• YOUR OBJECTIVE: Scan the data below for the string "shortcuts". Copy every line where it appears.

[Entries taken from a collection]
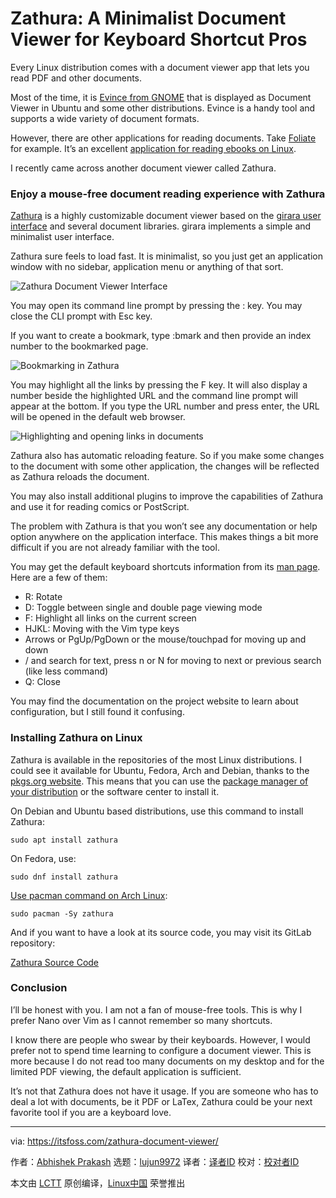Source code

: [#]: subject: (Zathura: A Minimalist Document Viewer for Keyboard Shortcut Pros)
[#]: via: (https://itsfoss.com/zathura-document-viewer/)
[#]: author: (Abhishek Prakash https://itsfoss.com/author/abhishek/)
[#]: collector: (lujun9972)
[#]: translator: (tanloong)
[#]: reviewer: ( )
[#]: publisher: ( )
[#]: url: ( )

Zathura: A Minimalist Document Viewer for Keyboard Shortcut Pros
======

Every Linux distribution comes with a document viewer app that lets you read PDF and other documents.

Most of the time, it is [Evince from GNOME][1] that is displayed as Document Viewer in Ubuntu and some other distributions. Evince is a handy tool and supports a wide variety of document formats.

However, there are other applications for reading documents. Take [Foliate][2] for example. It’s an excellent [application for reading ebooks on Linux][3].

I recently came across another document viewer called Zathura.

### Enjoy a mouse-free document reading experience with Zathura

[Zathura][4] is a highly customizable document viewer based on the [girara user interface][5] and several document libraries. girara implements a simple and minimalist user interface.

Zathura sure feels to load fast. It is minimalist, so you just get an application window with no sidebar, application menu or anything of that sort.

![Zathura Document Viewer Interface][6]

You may open its command line prompt by pressing the : key. You may close the CLI prompt with Esc key.

If you want to create a bookmark, type :bmark and then provide an index number to the bookmarked page.

![Bookmarking in Zathura][7]

You may highlight all the links by pressing the F key. It will also display a number beside the highlighted URL and the command line prompt will appear at the bottom. If you type the URL number and press enter, the URL will be opened in the default web browser.

![Highlighting and opening links in documents][8]

Zathura also has automatic reloading feature. So if you make some changes to the document with some other application, the changes will be reflected as Zathura reloads the document.

You may also install additional plugins to improve the capabilities of Zathura and use it for reading comics or PostScript.

The problem with Zathura is that you won’t see any documentation or help option anywhere on the application interface. This makes things a bit more difficult if you are not already familiar with the tool.

You may get the default keyboard shortcuts information from its [man page][9]. Here are a few of them:

  * R: Rotate
  * D: Toggle between single and double page viewing mode
  * F: Highlight all links on the current screen
  * HJKL: Moving with the Vim type keys
  * Arrows or PgUp/PgDown or the mouse/touchpad for moving up and down
  * / and search for text, press n or N for moving to next or previous search (like less command)
  * Q: Close



You may find the documentation on the project website to learn about configuration, but I still found it confusing.

### Installing Zathura on Linux

Zathura is available in the repositories of the most Linux distributions. I could see it available for Ubuntu, Fedora, Arch and Debian, thanks to the [pkgs.org website][10]. This means that you can use the [package manager of your distribution][11] or the software center to install it.

On Debian and Ubuntu based distributions, use this command to install Zathura:

```
sudo apt install zathura
```

On Fedora, use:

```
sudo dnf install zathura
```

[Use pacman command on Arch Linux][12]:

```
sudo pacman -Sy zathura
```

And if you want to have a look at its source code, you may visit its GitLab repository:

[Zathura Source Code][13]

### Conclusion

I’ll be honest with you. I am not a fan of mouse-free tools. This is why I prefer Nano over Vim as I cannot remember so many shortcuts.

I know there are people who swear by their keyboards. However, I would prefer not to spend time learning to configure a document viewer. This is more because I do not read too many documents on my desktop and for the limited PDF viewing, the default application is sufficient.

It’s not that Zathura does not have it usage. If you are someone who has to deal a lot with documents, be it PDF or LaTex, Zathura could be your next favorite tool if you are a keyboard love.

--------------------------------------------------------------------------------

via: https://itsfoss.com/zathura-document-viewer/

作者：[Abhishek Prakash][a]
选题：[lujun9972][b]
译者：[译者ID](https://github.com/译者ID)
校对：[校对者ID](https://github.com/校对者ID)

本文由 [LCTT](https://github.com/LCTT/TranslateProject) 原创编译，[Linux中国](https://linux.cn/) 荣誉推出

[a]: https://itsfoss.com/author/abhishek/
[b]: https://github.com/lujun9972
[1]: https://wiki.gnome.org/Apps/Evince
[2]: https://itsfoss.com/foliate-ebook-viewer/
[3]: https://itsfoss.com/best-ebook-readers-linux/
[4]: https://pwmt.org/projects/zathura/
[5]: https://git.pwmt.org/pwmt/girara
[6]: https://i1.wp.com/itsfoss.com/wp-content/uploads/2021/07/Zathura-Document-Viewer-Interface.png?resize=800%2C492&ssl=1
[7]: https://i2.wp.com/itsfoss.com/wp-content/uploads/2021/07/bookmarking-in-zathura.png?resize=800%2C639&ssl=1
[8]: https://i0.wp.com/itsfoss.com/wp-content/uploads/2021/07/Follow-link-in-Zathura.png?resize=800%2C639&ssl=1
[9]: https://itsfoss.com/linux-man-page-guide/
[10]: https://pkgs.org/
[11]: https://itsfoss.com/package-manager/
[12]: https://itsfoss.com/pacman-command/
[13]: https://git.pwmt.org/pwmt/zathura
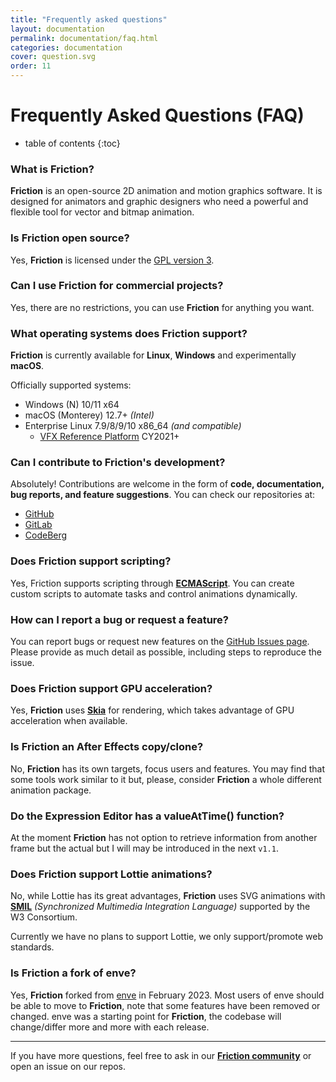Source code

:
 ```yaml
---
title: "Frequently asked questions"
layout: documentation
permalink: documentation/faq.html
categories: documentation
cover: question.svg
order: 11
---
```


# Frequently Asked Questions (FAQ)

* table of contents
{:toc}

### What is Friction?

**Friction** is an open-source 2D animation and motion graphics software. It is designed for animators and graphic designers who need a powerful and flexible tool for vector and bitmap animation.

### Is Friction open source?

Yes, **Friction** is licensed under the [GPL version 3](https://www.gnu.org/licenses/gpl-3.0.en.html).

### Can I use Friction for commercial projects?

Yes, there are no restrictions, you can use **Friction** for anything you want.

### What operating systems does Friction support?

**Friction** is currently available for **Linux**, **Windows** and experimentally **macOS**.

Officially supported systems:

- Windows (N) 10/11 x64
- macOS (Monterey) 12.7+ *(Intel)*
- Enterprise Linux 7.9/8/9/10 x86_64 *(and compatible)*
  - [VFX Reference Platform](https://vfxplatform.com/) CY2021+

### Can I contribute to Friction's development?

Absolutely! Contributions are welcome in the form of **code, documentation, bug reports, and feature suggestions**. You can check our repositories at:
- [GitHub](https://github.com/friction2d/friction)
- [GitLab](https://gitlab.com/friction-graphics/friction)
- [CodeBerg](https://codeberg.org/friction/friction)

### Does Friction support scripting?

Yes, Friction supports scripting through **[ECMAScript](https://en.wikipedia.org/wiki/ECMAScript)**. You can create custom scripts to automate tasks and control animations dynamically.

### How can I report a bug or request a feature?

You can report bugs or request new features on the [GitHub Issues page](https://github.com/friction2d/friction/issues). Please provide as much detail as possible, including steps to reproduce the issue.

### Does Friction support GPU acceleration?

Yes, **Friction** uses **[Skia](https://skia.org/)** for rendering, which takes advantage of GPU acceleration when available.

### Is Friction an After Effects copy/clone?

No, **Friction** has its own targets, focus users and features. You may find that some tools work similar to it but, please, consider **Friction** a whole different animation package.

### Do the Expression Editor has a valueAtTime() function?

At the moment **Friction** has not option to retrieve information from another frame but the actual but I will may be introduced in the next `v1.1`.

### Does Friction support Lottie animations?

No, while Lottie has its great advantages, **Friction** uses SVG animations with [**SMIL**](https://www.w3.org/TR/REC-smil/) *(Synchronized Multimedia Integration Language)* supported by the W3 Consortium.

Currently we have no plans to support Lottie, we only support/promote web standards.

### Is Friction a fork of enve?

Yes, **Friction** forked from [enve](https://maurycyliebner.github.io/) in February 2023. Most users of enve should be able to move to **Friction**, note that some features have been removed or changed. enve was a starting point for **Friction**, the codebase will change/differ more and more with each release.

---

If you have more questions, feel free to ask in our **[Friction community](https://friction.graphics/community.html)** or open an issue on our repos.

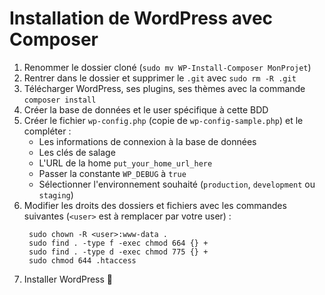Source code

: # Installation de WordPress avec Composer
1. Renommer le dossier cloné (`sudo mv WP-Install-Composer MonProjet`)
2. Rentrer dans le dossier et supprimer le `.git` avec `sudo rm -R .git`
3. Télécharger WordPress, ses plugins, ses thèmes avec la commande `composer install`
4. Créer la base de données et le user spécifique à cette BDD
5. Créer le fichier `wp-config.php` (copie de `wp-config-sample.php`) et le compléter :
    - Les informations de connexion à la base de données
    - Les clés de salage
    - L'URL de la home `put_your_home_url_here`
    - Passer la constante `WP_DEBUG` à `true`
    - Sélectionner l'environnement souhaité (`production`, `development` ou `staging`)
6. Modifier les droits des dossiers et fichiers avec les commandes suivantes (`<user>` est à remplacer par votre user) :
   ```
    sudo chown -R <user>:www-data .
    sudo find . -type f -exec chmod 664 {} +
    sudo find . -type d -exec chmod 775 {} +
    sudo chmod 644 .htaccess
   ```
7. Installer WordPress :tada:
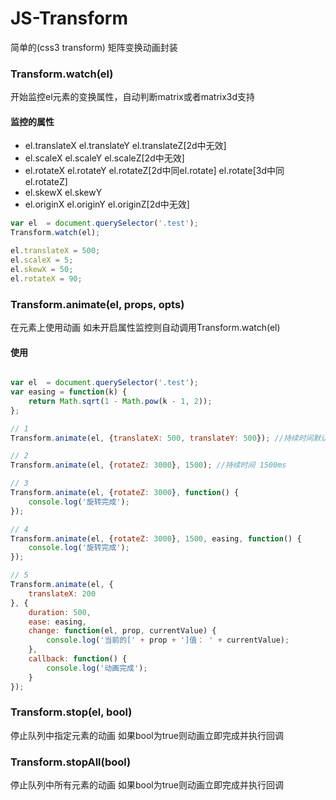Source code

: # JS-Transform 
简单的(css3 transform) 矩阵变换动画封装

### Transform.watch(el)
开始监控el元素的变换属性，自动判断matrix或者matrix3d支持

#### 监控的属性
* el.translateX  el.translateY  el.translateZ[2d中无效]
* el.scaleX  el.scaleY  el.scaleZ[2d中无效]
* el.rotateX  el.rotateY  el.rotateZ[2d中同el.rotate]  el.rotate[3d中同el.rotateZ]
* el.skewX  el.skewY  
* el.originX   el.originY el.originZ[2d中无效]

```js
var el  = document.querySelector('.test');
Transform.watch(el);

el.translateX = 500;
el.scaleX = 5;
el.skewX = 50;
el.rotateX = 90;

```

### Transform.animate(el, props, opts)
在元素上使用动画 如未开启属性监控则自动调用Transform.watch(el)

#### 使用

```js

var el  = document.querySelector('.test');
var easing = function(k) {
	return Math.sqrt(1 - Math.pow(k - 1, 2));
};

// 1
Transform.animate(el, {translateX: 500, translateY: 500}); //持续时间默认 400ms

// 2
Transform.animate(el, {rotateZ: 3000}, 1500); //持续时间 1500ms

// 3
Transform.animate(el, {rotateZ: 3000}, function() {
	console.log('旋转完成');
});

// 4
Transform.animate(el, {rotateZ: 3000}, 1500, easing, function() {
	console.log('旋转完成');
});

// 5
Transform.animate(el, {
	translateX: 200
}, {
	duration: 500,
	ease: easing,
	change: function(el, prop, currentValue) {
		console.log('当前的[' + prop + ']值： ' + currentValue);
	},
	callback: function() {
		console.log('动画完成');
	}
});

```

### Transform.stop(el, bool)
停止队列中指定元素的动画 如果bool为true则动画立即完成并执行回调

### Transform.stopAll(bool)
停止队列中所有元素的动画  如果bool为true则动画立即完成并执行回调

• COMPLETED EXERCISE:
You may get the default keyboard shortcuts information from its [man page][9]. Here are a few of them:
I’ll be honest with you. I am not a fan of mouse-free tools. This is why I prefer Nano over Vim as I cannot remember so many shortcuts.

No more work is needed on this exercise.